Tempered Irreducible Unitary Representations of the Free group

Tim Steger
UNISS, Italy

Let Γ be a noncommutative free group on finitely many generators. We consider unitary representations of Γ which are weakly contained in the regular representations. Equivalently, these are the "tempered" representations, those whose matrix coefficients are almost in ℓ2. Let Ω be the natural boundary of Γ. A representation which acts in a certain well-defined natural way on some L2-space on Ω is called a boundary representation. All boundary representations are tempered. Conversely, if π is any tempered representation, there is an inclusion of π into some boundary representation. Such an inclusion is a boundary realization of π.



Consideration of examples leads to the duplicity conjecture: a given irreducible tempered representation has at most two inequivalent, irreducible boundary realizations. We give the details of this conjecture.



There are lots of representations of Γ, and one's intuition is that a "generic" representation is irreducibile. However, proving the irreducibility of a specific representation is usually difficult. In many cases, an analysis going by way of boundary realizations works. In certain cases one can prove simultaneously that a representation is irreducible and that it has exactly two inequivalent, irreducible boundary realizations. In other cases one can prove that it has exactly one boundary realization. These theorems are joint work with Waldemar Hebisch.



In joint work with Gabriella Kuhn we construct a large class of irreducible tempered representations of the free group.

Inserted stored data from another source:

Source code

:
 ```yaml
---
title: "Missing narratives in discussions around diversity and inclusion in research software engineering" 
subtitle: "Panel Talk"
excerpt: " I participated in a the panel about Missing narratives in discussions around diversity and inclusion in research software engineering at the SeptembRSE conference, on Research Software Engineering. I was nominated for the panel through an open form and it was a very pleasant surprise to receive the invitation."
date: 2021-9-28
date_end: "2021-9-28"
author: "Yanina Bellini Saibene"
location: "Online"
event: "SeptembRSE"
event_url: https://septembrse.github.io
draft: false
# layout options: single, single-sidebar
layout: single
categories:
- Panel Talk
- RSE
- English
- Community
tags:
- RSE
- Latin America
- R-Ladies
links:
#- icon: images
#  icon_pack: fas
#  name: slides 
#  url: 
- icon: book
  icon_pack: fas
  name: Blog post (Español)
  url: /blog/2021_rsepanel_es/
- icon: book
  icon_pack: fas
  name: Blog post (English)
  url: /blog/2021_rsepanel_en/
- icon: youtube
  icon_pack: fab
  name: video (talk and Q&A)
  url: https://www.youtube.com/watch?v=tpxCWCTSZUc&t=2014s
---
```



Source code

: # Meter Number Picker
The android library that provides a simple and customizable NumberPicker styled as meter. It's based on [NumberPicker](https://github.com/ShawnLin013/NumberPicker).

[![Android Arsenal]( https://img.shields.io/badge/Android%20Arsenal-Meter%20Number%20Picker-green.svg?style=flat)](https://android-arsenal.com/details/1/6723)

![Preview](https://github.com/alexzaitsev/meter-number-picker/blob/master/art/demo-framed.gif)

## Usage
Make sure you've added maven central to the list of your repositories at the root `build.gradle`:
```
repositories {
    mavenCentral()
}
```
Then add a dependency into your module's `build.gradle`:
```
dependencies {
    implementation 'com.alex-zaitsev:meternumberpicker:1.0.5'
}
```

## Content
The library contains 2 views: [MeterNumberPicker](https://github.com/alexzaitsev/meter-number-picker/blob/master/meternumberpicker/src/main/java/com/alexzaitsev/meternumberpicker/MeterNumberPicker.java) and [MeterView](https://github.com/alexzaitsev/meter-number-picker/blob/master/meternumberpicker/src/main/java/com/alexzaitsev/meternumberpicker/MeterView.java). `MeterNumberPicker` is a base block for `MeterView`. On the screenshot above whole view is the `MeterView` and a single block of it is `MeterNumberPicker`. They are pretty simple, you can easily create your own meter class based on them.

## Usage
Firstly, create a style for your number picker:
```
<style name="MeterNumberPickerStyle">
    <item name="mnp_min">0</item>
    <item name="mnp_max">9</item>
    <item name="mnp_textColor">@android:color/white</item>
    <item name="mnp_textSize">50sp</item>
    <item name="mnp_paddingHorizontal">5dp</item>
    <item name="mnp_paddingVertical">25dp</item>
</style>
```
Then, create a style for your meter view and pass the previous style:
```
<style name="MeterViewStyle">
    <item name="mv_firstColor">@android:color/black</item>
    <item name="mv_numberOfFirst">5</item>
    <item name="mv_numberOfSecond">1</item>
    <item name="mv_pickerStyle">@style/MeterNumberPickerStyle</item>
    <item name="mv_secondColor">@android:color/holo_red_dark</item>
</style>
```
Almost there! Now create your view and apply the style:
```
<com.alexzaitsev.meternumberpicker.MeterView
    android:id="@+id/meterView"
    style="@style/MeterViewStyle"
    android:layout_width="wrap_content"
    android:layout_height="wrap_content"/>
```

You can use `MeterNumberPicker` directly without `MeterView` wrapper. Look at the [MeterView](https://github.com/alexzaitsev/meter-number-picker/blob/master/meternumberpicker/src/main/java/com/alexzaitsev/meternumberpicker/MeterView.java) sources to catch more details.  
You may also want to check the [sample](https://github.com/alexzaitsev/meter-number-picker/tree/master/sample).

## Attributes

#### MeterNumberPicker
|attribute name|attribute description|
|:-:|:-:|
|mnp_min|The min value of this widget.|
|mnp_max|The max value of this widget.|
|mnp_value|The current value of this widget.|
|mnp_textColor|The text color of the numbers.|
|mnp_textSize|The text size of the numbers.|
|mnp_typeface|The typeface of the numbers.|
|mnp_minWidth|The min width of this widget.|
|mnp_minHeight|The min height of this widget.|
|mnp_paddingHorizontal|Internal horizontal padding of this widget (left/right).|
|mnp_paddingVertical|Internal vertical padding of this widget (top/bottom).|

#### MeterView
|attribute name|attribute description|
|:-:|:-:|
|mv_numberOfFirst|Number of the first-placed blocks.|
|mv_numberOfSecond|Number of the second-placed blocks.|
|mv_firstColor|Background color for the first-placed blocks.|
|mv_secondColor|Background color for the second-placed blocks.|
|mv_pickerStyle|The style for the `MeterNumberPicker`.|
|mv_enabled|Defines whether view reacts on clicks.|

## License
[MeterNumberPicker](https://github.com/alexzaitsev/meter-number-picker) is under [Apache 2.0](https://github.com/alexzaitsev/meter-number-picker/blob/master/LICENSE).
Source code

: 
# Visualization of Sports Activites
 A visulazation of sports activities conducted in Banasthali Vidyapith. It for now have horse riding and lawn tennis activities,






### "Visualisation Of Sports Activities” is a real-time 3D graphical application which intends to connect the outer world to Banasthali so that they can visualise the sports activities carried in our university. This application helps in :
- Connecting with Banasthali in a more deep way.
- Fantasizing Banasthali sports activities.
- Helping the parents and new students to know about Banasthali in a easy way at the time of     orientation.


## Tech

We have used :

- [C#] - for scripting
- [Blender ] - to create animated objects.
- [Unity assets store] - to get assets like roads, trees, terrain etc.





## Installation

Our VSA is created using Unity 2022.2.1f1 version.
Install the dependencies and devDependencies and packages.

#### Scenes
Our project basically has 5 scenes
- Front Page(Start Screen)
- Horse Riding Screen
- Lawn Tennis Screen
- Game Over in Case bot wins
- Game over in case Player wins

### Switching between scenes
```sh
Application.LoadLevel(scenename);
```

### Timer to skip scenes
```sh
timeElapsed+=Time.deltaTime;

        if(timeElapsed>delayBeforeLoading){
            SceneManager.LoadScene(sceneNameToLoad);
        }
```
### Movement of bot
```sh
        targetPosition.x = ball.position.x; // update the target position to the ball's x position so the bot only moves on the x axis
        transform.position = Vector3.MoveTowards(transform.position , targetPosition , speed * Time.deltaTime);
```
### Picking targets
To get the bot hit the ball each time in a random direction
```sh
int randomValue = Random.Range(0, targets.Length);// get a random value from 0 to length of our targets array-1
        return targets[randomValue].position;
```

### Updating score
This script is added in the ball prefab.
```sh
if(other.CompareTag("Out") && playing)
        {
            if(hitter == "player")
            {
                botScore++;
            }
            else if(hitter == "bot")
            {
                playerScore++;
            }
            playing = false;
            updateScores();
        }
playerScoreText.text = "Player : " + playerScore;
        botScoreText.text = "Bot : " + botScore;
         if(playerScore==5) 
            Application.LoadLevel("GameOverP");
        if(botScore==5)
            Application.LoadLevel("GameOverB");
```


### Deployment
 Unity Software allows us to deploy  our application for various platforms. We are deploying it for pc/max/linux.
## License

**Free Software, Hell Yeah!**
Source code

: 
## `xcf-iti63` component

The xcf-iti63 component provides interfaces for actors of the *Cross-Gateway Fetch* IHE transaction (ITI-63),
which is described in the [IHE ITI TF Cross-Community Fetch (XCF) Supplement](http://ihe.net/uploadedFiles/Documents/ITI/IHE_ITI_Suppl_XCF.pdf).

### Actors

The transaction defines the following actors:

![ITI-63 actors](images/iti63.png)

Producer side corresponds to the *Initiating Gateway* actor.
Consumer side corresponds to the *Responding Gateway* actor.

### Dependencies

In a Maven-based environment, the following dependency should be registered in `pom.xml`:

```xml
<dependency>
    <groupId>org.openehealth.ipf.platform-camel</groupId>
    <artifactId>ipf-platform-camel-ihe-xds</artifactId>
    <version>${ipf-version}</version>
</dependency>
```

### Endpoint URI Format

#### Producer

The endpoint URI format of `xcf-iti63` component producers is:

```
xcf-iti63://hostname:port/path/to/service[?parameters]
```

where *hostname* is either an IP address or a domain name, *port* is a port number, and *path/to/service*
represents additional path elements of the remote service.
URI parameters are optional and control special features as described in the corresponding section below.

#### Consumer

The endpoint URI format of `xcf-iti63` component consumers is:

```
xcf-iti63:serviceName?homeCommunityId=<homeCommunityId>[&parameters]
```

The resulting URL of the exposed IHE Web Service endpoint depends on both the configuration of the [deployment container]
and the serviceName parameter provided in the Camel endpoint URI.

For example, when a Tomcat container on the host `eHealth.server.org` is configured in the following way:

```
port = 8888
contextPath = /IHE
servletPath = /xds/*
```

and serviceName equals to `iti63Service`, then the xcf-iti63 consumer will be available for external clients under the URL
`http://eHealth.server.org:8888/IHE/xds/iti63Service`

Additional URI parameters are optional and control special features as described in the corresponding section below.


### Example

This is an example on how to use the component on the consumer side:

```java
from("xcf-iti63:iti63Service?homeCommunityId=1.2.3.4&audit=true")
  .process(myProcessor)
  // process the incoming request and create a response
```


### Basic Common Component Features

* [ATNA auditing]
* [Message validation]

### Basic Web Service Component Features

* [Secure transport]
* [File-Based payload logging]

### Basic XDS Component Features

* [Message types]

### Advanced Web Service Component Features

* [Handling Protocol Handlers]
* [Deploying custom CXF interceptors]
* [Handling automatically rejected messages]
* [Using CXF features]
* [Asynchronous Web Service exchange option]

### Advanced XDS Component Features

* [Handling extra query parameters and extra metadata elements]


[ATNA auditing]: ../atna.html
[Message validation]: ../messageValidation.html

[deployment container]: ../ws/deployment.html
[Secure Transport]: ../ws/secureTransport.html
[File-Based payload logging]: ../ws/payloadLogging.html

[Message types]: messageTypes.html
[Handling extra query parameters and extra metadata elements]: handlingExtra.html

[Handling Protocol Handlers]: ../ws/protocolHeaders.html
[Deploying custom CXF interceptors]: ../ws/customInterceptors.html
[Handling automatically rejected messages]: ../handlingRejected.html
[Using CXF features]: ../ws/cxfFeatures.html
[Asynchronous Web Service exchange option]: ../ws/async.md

Although this class covers almost nothing of the (unmanageably enormous) tempered unitary dual, it does cover most of the provably irreducible tempered representations discussed in the literature. Our methods give a uniform proof of the irreducibility and inequivalence for representations in our class. The duplicity conjecture holds for these representations and the idea of boundary realization is fundamental in the proofs.